作・絵:あさおよう 出版:フレーベル館
もし普段見ている景色が自分にだけ地獄のように見えたらどんな反応をするでしょう。
怖くて逃げだす。どこかに隠れてやり過ごす。戦う。
いえいえ、この絵本の主人公は一味違います。
地獄に見えるいつもの町でどんな風に過ごすのでしょう。
あらすじ
お母さんと一緒に三輪車の専門店「さんりんどう」へ三輪車を買いに来た。
そこには色々な三輪車が置いてあった。
お店の奥には閻魔大王の顔が付いた一際怪しい三輪車が。
その三輪車は地獄から取り寄せた「じごくのさんりんしゃ」だと店主は言う。
一目で気に入った僕はその三輪車を買うことにした。
次の日、じごくのさんりんしゃに乗って公園へ。
ところが公園まで行く途中三輪車の目が光ると、いつもの街並みが地獄に見えるようになってしまった。

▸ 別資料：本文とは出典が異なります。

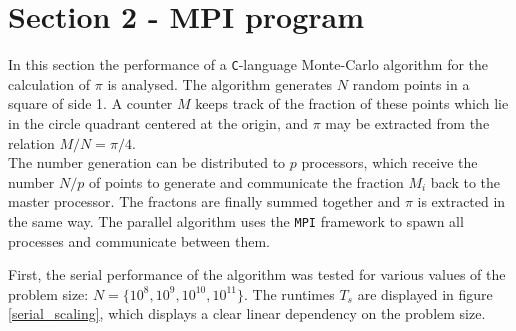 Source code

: \documentclass{article}
\begin{document}



\section{Section 2 - MPI program}

In this section the performance of a \verb|C|-language Monte-Carlo algorithm for the calculation of $\pi$ is analysed. The algorithm generates $N$ random points in a square of side 1. A counter $M$ keeps track of the fraction of these points which lie in the circle quadrant centered at the origin, and $\pi$ may be extracted from the relation $M/N = \pi /4$.\\
The number generation can be distributed to $p$ processors, which receive the number $N/p$ of points to generate and communicate the fraction $M_i$ back to the master processor. The fractons are finally summed together and $\pi$ is extracted in the same way. The parallel algorithm uses the \verb|MPI| framework to spawn all processes and communicate between them.
\par 
First, the serial performance of the algorithm was tested for various values of the problem size: $N=\{ 10^8 , 10^9 , 10^{10} , 10^{11} \} $. The runtimes $T_s$ are displayed in figure \ref{serial_scaling}, which displays a clear linear dependency on the problem size.
\end{document}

すると、三輪車がしゃべりだし、「こわいだろう?おそろしいだろう?」と大笑い。
しかし、僕も負けじと大笑い。
僕が大笑いした理由とは。
そして、地獄を見ても驚かない僕が一番恐ろしいものとは・・・。
『じごくのさんりんしゃ』の素敵なところ
- 迫力のある絵
- 普段の町が○○に見えたらというイメージ遊びに繋がる
- しっかりオチがある
絵のタッチや構図に迫力があり、見ていて飽きません。
地獄に見える前の町の人の特徴が上手く鬼たちに落とし込まれていて、見比べてみても楽しいです。
また、町の描き込みも丁寧で、公園以外の所にもたくさん発見があります。
この絵本を読んでいると「もし○○に見えたら」という遊びにも繋がります。
地獄だけでなく、色々なテーマに発展したり、散歩がより楽しくなるでしょう。
一緒に歩きながら、「あの犬は地獄の番犬かも」と言ってみたりすると広がるかもしれません。

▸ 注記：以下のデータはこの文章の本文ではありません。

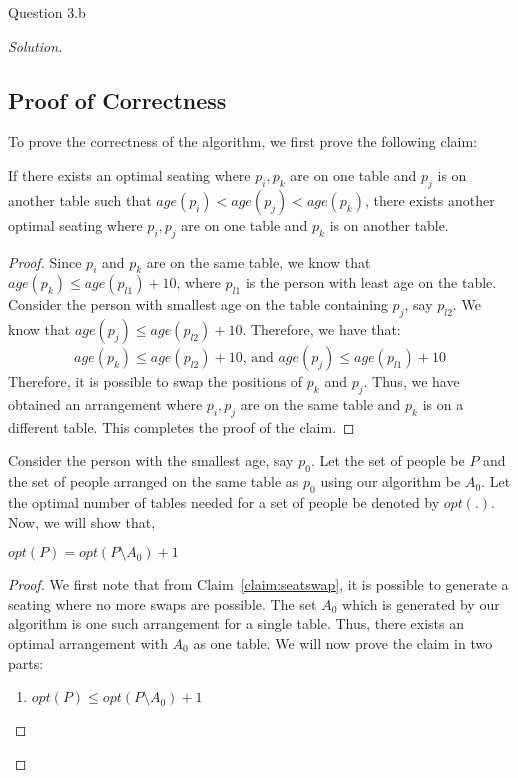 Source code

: \begin{solution}{Question 3.b}
\begin{proof}[Solution]
        \subsection*{Proof of Correctness}
        To prove the correctness of the algorithm, we first prove the following claim:
        \begin{claim}\label{claim:seatswap}
            If there exists an optimal seating where $p_i, p_k$ are on one table and $p_j$ is on another table such that $age(p_i)<age(p_j)<age(p_k)$, there exists another optimal seating where $p_i, p_j$ are on one table and $p_k$ is on another table.
        \end{claim}
        \begin{proof}
            Since $p_i$ and $p_k$ are on the same table, we know that $age(p_k)\leq age(p_{l1})+10$, where $p_{l1}$ is the person with least age on the table. Consider the person with smallest age on the table containing $p_j$, say $p_{l2}$. We know that $age(p_j)\leq age(p_{l2})+10$. Therefore, we have that:
            \begin{equation}
                age(p_k)\leq age(p_{l2})+10\text{, and }age(p_j)\leq age(p_{l1})+10
            \end{equation}
            Therefore, it is possible to swap the positions of $p_k$ and $p_j$. Thus, we have obtained an arrangement where $p_i, p_j$ are on the same table and $p_k$ is on a different table. This completes the proof of the claim.
        \end{proof}
        Consider the person with the smallest age, say $p_0$. Let the set of people be $P$ and the set of people arranged on the same table as $p_0$ using our algorithm be $A_0$. Let the optimal number of tables needed for a set of people be denoted by $opt(.)$. Now, we will show that,
        \begin{claim}\label{claim:optseat}
            $opt(P)=opt(P\setminus A_0)+1$
        \end{claim}
        \begin{proof}
            We first note that from Claim~\ref{claim:seatswap}, it is possible to generate a seating where no more swaps are possible. The set $A_0$ which is generated by our algorithm is one such arrangement for a single table. Thus, there exists an optimal arrangement with $A_0$ as one table. We will now prove the claim in two parts:
            \begin{enumerate}
                \item{$opt(P)\leq opt(P\setminus A_0)+1$}\\

\end{enumerate}
\end{proof}
\end{proof}
\end{solution}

そして、しっかりオチがあることでしっかり終わるのも素敵なところ。
すっきり大笑いで終わることでしょう。
そんな細かいことを抜きにして楽しめる絵本です。
『じごくのさんりんしゃ』のおすすめの読み方
- ゆっくりと絵を見せながら
- ページを戻しつつ読んだり、繰り返し読むとさらなる発見が
- オチは思い切り落とす
町並みや公園での人々の様子が細かく描かれているので、子どもたちと一緒に発見を楽しみつつじっくり見せるように読み進めていきましょう。
また、地獄の鬼たちの秘密がわかると、それ以前のページがより楽しく見えるところもたくさんあるので、少しページを戻してみたり、何度も読んでいくと新しい発見がある仕組みになっています。
何度も読んで発見をし尽してみましょう。
そして、最後のオチは楽しい気持ちが恐怖のどん底に落とされる落差を、ページめくりとともに表現し落とし切りましょう。
発見が散りばめられたこの絵本。
ぜひ自分の読み方を編み出してみてください。